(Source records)
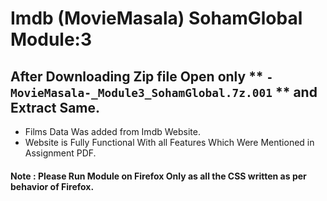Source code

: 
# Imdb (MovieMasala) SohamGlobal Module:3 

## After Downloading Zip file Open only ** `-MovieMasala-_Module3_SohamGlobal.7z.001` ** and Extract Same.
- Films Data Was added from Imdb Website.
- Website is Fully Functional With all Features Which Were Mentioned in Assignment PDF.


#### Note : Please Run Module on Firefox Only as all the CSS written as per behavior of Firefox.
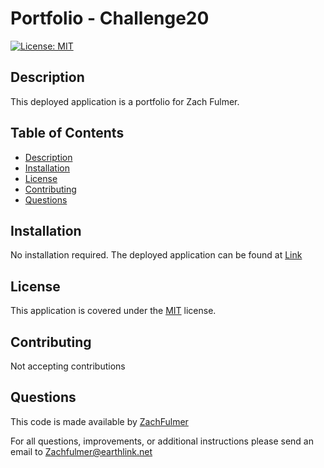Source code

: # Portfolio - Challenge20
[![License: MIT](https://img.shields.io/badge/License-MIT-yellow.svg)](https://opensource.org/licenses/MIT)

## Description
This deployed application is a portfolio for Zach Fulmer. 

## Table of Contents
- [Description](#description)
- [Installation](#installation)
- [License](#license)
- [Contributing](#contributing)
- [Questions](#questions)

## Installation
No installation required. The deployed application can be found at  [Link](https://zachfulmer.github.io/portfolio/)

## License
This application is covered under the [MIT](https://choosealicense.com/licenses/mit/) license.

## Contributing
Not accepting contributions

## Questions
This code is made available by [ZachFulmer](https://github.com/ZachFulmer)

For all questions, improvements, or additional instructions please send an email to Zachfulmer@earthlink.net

---

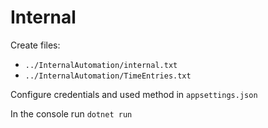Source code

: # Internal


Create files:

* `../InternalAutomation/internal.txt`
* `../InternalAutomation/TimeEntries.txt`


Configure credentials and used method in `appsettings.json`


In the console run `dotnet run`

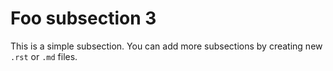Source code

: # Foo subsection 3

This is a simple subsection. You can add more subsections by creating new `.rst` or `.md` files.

## Directions
Scan the entries and show every line in which the word "This" is found.

## Reply to the task
This deployed application is a portfolio for Zach Fulmer. 
This application is covered under the [MIT](https://choosealicense.com/licenses/mit/) license.
This code is made available by [ZachFulmer](https://github.com/ZachFulmer)
This is a simple subsection. You can add more subsections by creating new `.rst` or `.md` files.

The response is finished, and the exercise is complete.